Il compost viene prodotto in una concimaia tradizionale, una grande vasca posta
al centro della fattoria, dove si raccolgono e si stoccano i diversi letami che
finiscono di compostare direttamente in campo. Gli animali allevati sostengono
il fabbisogno alimentare della famiglia e sono inoltre fondamentali per
mostrare ai gruppi in visita il lavoro e il funzionamento delle catene
produttive primarie e realizzare i workshop. Vengono infatti allestiti vari laboratori:
la mungitura e la produzione del formaggio; la vendemmia e il vino; l’apiario
didattico; i prodotti del mais (la polenta e le bamboline artigianali); la
lavanda, a cui è dedicato qualche ettaro di terreno e che risulta molto utile
per sperimentare la vita rurale con i bambini, coinvolgendoli in un percorso
sensoriale a 360 gradi alla scoperta della campagna, dei suoi prodotti, dei
suoi sapori, dei suoi ritmi.
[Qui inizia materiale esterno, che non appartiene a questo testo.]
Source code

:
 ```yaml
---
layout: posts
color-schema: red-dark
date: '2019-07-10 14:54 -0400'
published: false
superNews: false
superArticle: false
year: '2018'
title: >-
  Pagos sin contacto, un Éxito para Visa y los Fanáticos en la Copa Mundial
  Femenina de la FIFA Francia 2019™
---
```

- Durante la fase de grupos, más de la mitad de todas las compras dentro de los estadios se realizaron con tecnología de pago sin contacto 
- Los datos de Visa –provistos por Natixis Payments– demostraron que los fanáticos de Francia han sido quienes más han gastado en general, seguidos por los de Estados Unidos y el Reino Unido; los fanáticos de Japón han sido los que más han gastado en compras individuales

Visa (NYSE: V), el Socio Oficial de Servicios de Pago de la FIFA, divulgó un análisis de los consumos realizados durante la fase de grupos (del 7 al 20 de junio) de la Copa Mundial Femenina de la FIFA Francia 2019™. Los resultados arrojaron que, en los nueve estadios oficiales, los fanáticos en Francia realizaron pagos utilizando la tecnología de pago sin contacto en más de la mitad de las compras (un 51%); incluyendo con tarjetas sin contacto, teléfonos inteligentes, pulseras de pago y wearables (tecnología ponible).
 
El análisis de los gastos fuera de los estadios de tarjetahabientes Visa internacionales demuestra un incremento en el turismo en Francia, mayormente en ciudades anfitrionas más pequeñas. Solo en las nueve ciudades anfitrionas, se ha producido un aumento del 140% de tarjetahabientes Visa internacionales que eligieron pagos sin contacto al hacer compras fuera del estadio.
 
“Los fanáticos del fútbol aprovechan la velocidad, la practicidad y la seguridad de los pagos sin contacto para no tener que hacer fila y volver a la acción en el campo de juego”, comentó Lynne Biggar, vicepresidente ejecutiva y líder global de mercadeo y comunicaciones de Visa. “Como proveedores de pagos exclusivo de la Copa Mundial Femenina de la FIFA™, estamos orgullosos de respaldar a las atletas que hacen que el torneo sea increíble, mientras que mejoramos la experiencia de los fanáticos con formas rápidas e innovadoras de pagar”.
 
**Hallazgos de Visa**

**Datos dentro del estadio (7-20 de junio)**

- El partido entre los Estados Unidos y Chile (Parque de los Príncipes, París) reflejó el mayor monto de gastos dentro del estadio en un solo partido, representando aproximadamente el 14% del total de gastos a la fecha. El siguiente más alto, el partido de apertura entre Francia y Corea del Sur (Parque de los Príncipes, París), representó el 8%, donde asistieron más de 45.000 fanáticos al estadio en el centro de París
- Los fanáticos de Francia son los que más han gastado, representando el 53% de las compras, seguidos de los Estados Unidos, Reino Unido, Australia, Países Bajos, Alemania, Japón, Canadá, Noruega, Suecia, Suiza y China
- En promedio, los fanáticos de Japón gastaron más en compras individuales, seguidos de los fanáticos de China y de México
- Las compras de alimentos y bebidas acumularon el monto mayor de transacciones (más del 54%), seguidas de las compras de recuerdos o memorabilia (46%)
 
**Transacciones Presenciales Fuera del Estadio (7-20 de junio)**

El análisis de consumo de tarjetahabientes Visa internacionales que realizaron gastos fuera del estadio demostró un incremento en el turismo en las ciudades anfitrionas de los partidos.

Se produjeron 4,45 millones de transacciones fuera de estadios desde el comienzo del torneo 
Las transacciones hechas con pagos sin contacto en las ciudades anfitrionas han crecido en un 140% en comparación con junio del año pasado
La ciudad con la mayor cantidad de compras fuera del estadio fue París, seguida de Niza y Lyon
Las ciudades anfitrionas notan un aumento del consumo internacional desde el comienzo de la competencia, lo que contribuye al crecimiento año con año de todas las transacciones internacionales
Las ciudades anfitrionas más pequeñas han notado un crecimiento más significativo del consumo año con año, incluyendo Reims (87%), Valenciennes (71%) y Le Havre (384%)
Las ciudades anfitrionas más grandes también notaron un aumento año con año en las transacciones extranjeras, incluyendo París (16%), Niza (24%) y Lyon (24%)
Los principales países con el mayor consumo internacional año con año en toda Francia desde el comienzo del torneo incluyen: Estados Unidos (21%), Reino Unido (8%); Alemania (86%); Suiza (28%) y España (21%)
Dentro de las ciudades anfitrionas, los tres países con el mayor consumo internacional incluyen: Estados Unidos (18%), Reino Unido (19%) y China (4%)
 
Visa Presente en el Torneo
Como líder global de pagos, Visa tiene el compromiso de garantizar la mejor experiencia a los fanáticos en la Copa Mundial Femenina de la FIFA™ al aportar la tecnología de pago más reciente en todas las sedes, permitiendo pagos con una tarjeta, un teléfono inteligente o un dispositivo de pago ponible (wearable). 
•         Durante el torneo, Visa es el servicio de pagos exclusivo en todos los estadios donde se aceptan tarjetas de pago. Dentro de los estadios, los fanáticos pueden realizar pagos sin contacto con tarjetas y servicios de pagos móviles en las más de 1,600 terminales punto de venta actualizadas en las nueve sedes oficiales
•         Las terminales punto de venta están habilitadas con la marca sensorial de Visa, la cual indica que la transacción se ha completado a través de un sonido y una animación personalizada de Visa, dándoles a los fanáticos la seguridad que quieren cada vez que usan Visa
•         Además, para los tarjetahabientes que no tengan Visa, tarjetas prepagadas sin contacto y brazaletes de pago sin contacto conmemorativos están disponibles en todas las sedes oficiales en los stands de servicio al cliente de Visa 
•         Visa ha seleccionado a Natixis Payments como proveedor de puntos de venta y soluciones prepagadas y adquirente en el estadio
Le dimostrazioni si svolgono nel vasto capannone
centrale (ricavato dalla vecchia stalla), che ospita una mostra permanente degli
attrezzi agricoli utilizzati, conservati e collezionati negli anni, ora esposti
in quest’ampia sala per soddisfare l’interesse e stimolare la curiosità dei visitatori,
che si sentono circondati dai segni tangibili di una radicata tradizione
contadina da cui ricavare insegnamenti vitali sul lavoro, sulla produzione, sulla
sostenibilità.
Un passo indispensabile a cui
Giampiero pensa da tempo è la conversione alle energie rinnovabili. Per adesso
la fattoria è dotata soltanto di un pannello solare per l’acqua calda; per
spiegare la sua esitazione nel dotare i tetti di altri impianti simili Giampiero
esprime le sue perplessità riguardo agli scarti a lungo termine del
fotovoltaico: «Cosa succederà tra vent’anni? Come si smaltiranno i rifiuti dopo
così tanto tempo, ci saranno sempre le stesse aziende a garantirci il ritiro e
lo smaltimento sicuro? È facile non pensarci e considerare solo i vantaggi
nell’immediato, ma poi si lasciano sempre i conti da fare alle future
generazioni».
Un esempio illuminante di buone
pratiche e buone culture da seguire, imitare e diffondere per il nostro stesso benessere.